How representing the library industry is a subversive act
Librarians are not commonly recognized as a subversive profession yet we all passionately sign up to the values of our industry. Basically we believe that a thriving culture, economy, and democracy requires the free flow of information and ideas and we support the freedom to read, freedom of access to information and a fundamental respect for diversity and individuality for all. And yet our profession is not independent of the organisations, often government funded, we work for and this is where our Industry Associations become so important to advocate for libraries in a variety of ways. And our Library Associations are only as good as the librarians and library staff who support them and invest in them by their membership and their time.
It has now been a year since I was honored to be elected to the position of Director for the Australian Library and Information Association (ALIA) by colleagues across the nation and I was reminded of this when I voted in the recent 2017 ALIA elections. It is a sign of the depth and strength of our library profession in Australia that we had a number of courageous librarians who publicly put their professional passions, values and ideas to the collective members for an election and all should be congratulated on this courage even though not everyone nominated can be successful.
Every type of library is being challenged by tightening budgets, uninformed views from organisations who undervalue or simply do not understand the value of the library in their midst and often the lone voice of the library manager is simply not enough to change minds, hearts and purse strings. We are seeing this across the world as Public Libraries, School Libraries and Government Libraries to name a few are being closed at alarming rates and despite community outrage.

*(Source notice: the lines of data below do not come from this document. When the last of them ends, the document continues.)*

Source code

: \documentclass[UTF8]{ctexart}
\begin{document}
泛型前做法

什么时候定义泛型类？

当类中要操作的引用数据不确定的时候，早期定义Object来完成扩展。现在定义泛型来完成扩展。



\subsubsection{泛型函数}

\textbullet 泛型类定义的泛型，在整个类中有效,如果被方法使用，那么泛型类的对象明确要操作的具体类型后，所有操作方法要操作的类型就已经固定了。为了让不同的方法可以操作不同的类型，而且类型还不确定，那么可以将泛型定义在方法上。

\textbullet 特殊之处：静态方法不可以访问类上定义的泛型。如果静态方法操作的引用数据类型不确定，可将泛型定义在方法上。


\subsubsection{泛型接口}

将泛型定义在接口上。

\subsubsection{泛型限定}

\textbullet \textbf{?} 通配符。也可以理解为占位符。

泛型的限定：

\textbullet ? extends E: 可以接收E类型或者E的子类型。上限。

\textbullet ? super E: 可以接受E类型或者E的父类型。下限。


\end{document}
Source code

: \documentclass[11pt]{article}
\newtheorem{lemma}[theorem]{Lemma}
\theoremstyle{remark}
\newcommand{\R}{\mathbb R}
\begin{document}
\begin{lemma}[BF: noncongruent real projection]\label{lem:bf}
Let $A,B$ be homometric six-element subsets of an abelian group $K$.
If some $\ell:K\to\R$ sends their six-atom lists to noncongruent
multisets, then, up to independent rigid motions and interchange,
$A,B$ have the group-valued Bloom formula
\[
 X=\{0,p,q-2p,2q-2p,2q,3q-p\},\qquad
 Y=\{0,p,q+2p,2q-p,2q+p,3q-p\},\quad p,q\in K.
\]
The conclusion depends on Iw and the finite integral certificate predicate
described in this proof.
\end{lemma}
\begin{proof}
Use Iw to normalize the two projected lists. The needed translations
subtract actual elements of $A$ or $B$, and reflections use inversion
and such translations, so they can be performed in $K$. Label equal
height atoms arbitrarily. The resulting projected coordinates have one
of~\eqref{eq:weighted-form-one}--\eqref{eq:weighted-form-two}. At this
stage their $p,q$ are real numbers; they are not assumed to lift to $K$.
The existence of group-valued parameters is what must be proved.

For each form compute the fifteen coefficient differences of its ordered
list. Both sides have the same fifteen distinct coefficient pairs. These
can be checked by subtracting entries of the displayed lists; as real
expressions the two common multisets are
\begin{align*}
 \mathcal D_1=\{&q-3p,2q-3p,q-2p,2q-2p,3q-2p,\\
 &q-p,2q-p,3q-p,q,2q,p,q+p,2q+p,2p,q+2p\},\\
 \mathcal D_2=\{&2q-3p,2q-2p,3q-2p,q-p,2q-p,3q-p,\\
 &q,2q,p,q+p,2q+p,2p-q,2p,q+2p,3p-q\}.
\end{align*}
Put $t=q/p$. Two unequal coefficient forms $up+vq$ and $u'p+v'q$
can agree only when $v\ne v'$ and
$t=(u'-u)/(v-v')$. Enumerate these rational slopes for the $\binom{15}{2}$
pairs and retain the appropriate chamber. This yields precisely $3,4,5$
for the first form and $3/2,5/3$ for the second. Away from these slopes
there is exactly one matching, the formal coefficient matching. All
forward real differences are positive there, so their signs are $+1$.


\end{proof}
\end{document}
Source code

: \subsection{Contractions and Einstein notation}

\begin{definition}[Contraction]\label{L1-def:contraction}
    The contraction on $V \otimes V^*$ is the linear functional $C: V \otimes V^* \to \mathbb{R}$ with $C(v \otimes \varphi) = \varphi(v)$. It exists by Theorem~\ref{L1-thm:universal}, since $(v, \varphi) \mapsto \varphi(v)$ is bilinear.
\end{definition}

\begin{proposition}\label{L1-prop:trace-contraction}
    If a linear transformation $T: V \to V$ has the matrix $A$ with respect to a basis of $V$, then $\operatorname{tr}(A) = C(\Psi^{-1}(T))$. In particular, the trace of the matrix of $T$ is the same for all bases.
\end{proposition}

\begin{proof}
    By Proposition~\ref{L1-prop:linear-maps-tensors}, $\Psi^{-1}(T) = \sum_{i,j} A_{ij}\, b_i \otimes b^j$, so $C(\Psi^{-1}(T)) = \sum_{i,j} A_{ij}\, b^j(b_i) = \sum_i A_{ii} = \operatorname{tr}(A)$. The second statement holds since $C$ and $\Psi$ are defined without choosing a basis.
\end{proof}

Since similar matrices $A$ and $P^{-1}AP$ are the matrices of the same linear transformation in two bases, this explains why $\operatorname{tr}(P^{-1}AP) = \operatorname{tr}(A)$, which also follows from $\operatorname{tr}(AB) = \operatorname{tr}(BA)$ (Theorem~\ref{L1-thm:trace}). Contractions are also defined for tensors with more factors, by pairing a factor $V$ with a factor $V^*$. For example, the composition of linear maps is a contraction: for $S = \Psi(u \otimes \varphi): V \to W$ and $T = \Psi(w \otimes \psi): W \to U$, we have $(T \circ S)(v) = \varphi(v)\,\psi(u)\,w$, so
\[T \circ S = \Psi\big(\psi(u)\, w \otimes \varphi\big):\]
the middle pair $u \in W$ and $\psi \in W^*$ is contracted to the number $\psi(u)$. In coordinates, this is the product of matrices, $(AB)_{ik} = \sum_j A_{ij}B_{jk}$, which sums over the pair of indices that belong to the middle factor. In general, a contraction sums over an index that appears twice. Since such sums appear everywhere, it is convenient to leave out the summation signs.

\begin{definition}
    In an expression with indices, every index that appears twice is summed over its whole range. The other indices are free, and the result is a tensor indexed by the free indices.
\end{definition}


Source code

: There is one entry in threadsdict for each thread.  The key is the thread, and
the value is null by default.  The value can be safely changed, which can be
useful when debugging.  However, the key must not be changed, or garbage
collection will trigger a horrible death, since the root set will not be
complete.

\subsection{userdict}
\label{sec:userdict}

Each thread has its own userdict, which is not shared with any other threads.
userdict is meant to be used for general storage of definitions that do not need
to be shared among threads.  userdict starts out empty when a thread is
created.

In Australia, ALIA has run campaigns, developed key advocacy resources and acted as the public voice for the librarians that were unable to speak out due to their employment contracts. Being subversive has never been more fun.
The Cooking For Copyright campaign raised awareness of Australia’s muddled copyright law and called for immediate reform. National and State Libraries Australasia, archive, museum and historical society colleagues, all got on board and provided dozens of recipes, ranging from perfect morning tea fodder through to weird medicinal products that were protected by copyright and library staff cooked and cooked across Australia. TV and radio coverage was outstanding and on 22 March 2017 a Bill amending the Copyright Act 1968 to simplify the use of copyright materials by libraries, educational institutions, archives and people with disabilities was tabled in Federal Parliament. Working together we changed legislation — we cannot get more subversive than that. But without a national Industry Association speaking on our behalf this subversive action could not have been taken with such impact.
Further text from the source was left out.